Abschnitt 11

Trotz dieses wenig ermutigenden Berichtes seines Gesandten wollte der Herzog, wie aus seiner Weisung an Plessen vom 15. Oktober erhellt, die Hoffnung nicht ausgeben, daß nicht durch Verwendung des russischen Hofes neben der Kurwürde eine angemessene Vergrößerung ausgemittelt werden könne, da ohne einen Zuwachs an Land und Leuten er sich außerstande sehen würde, die mit der neuen Würde notwendig verbundenen größeren Ausgaben zu tragen. Sollte das unüberwindlichen Hindernissen begegnen, so werde er sich allenfalls mit der Anweisung einer hinlänglichen Summe Geldes oder einer sicheren jährlichen Aufkunft begnügen müssen.
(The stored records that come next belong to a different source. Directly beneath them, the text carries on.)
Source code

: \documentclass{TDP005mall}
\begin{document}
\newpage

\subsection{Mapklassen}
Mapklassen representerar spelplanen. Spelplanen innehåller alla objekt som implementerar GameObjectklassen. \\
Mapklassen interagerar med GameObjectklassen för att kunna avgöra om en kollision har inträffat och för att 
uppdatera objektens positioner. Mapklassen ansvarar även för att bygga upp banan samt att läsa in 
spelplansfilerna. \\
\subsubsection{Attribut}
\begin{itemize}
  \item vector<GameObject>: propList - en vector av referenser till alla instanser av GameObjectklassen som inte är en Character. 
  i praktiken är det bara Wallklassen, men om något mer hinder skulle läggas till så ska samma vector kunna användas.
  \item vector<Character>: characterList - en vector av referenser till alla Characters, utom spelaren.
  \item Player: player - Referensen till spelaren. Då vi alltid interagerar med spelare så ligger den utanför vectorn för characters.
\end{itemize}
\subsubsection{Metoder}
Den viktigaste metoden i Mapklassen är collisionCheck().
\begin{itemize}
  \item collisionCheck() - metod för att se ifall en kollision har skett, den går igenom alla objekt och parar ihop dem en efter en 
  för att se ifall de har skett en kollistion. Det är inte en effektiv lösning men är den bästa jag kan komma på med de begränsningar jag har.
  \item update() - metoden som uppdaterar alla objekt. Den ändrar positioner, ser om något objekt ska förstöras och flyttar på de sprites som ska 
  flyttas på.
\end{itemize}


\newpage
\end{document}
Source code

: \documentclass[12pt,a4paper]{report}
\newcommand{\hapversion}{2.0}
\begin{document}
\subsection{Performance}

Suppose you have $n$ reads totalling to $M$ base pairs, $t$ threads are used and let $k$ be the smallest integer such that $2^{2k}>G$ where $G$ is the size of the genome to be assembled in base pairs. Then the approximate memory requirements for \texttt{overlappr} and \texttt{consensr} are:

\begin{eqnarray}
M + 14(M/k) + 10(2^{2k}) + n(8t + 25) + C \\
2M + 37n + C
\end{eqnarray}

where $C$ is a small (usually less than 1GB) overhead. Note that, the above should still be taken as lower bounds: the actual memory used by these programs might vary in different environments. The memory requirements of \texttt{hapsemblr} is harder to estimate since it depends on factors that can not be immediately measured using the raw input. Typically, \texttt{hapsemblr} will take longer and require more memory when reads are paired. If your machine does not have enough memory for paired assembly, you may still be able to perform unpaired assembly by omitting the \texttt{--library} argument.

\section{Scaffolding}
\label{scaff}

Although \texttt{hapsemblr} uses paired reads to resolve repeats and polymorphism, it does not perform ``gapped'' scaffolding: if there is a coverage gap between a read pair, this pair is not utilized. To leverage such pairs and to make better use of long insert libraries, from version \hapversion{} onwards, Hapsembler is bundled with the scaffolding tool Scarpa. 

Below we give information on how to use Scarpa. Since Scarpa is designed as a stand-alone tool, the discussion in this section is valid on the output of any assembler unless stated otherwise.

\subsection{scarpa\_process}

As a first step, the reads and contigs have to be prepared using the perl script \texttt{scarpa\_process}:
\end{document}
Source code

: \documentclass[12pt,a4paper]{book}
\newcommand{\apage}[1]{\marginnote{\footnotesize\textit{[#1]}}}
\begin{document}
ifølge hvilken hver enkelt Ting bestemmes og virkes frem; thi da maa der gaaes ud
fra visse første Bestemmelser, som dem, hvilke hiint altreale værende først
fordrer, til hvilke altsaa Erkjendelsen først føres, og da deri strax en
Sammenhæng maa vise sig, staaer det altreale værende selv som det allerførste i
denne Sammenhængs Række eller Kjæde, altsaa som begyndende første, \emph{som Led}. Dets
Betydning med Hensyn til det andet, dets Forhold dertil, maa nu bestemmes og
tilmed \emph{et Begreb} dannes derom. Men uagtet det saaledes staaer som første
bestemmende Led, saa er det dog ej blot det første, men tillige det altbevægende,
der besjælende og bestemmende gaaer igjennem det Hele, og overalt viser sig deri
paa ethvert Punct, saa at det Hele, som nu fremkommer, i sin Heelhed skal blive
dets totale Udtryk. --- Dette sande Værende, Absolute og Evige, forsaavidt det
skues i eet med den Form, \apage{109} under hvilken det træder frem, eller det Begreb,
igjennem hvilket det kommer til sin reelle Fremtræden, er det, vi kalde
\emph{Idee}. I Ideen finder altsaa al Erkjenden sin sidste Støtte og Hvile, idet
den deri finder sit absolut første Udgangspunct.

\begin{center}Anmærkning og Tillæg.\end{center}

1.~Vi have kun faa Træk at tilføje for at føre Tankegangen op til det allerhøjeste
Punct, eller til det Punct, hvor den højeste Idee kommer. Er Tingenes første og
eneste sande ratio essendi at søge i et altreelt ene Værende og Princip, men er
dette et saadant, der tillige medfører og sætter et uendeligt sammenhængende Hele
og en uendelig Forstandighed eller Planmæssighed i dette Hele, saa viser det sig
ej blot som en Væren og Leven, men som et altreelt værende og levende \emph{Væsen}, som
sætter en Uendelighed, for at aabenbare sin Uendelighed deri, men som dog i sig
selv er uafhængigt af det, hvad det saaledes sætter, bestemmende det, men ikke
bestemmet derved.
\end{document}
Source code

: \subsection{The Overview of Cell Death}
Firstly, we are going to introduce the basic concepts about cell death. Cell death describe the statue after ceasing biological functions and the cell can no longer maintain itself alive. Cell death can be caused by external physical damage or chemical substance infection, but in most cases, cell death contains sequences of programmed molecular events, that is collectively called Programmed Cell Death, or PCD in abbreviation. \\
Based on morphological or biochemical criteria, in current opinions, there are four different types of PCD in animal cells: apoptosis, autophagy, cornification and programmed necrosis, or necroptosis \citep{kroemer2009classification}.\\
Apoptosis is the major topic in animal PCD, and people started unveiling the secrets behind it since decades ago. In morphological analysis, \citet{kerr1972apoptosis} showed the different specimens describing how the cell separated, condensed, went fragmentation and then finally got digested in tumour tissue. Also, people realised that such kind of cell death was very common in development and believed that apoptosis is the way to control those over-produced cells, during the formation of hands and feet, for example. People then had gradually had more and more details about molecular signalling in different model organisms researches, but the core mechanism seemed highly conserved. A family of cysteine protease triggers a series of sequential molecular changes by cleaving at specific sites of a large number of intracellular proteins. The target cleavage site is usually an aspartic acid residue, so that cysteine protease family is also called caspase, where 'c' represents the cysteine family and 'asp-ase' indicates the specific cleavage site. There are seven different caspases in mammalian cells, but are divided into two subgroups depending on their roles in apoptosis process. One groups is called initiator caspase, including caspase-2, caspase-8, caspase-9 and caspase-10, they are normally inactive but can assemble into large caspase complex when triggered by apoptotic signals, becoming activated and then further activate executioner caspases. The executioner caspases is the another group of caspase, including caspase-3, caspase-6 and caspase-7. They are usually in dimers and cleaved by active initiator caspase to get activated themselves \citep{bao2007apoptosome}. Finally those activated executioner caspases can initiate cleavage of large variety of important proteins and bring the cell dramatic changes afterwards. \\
Ein Nachtrag zu diesem Reskript besagt dann: sollte Mecklenburg diesmal bei Ernennung von Kurfürsten anderen fürstlichen Höfen nachstehen müssen, so möge wenigstens dagegen eine Entschädigung an barem Gelde ausgemittelt werden. Mit dieser mit aller möglichen Vorsicht und Delicatesse zu machenden Äußerung habe aber Plessen erst dann vorzugehen, wenn er die volle Überzeugung gewinne, daß die Kurwürde mit annehmlichen Bedingungen und Zugaben nicht zu erhalten sei.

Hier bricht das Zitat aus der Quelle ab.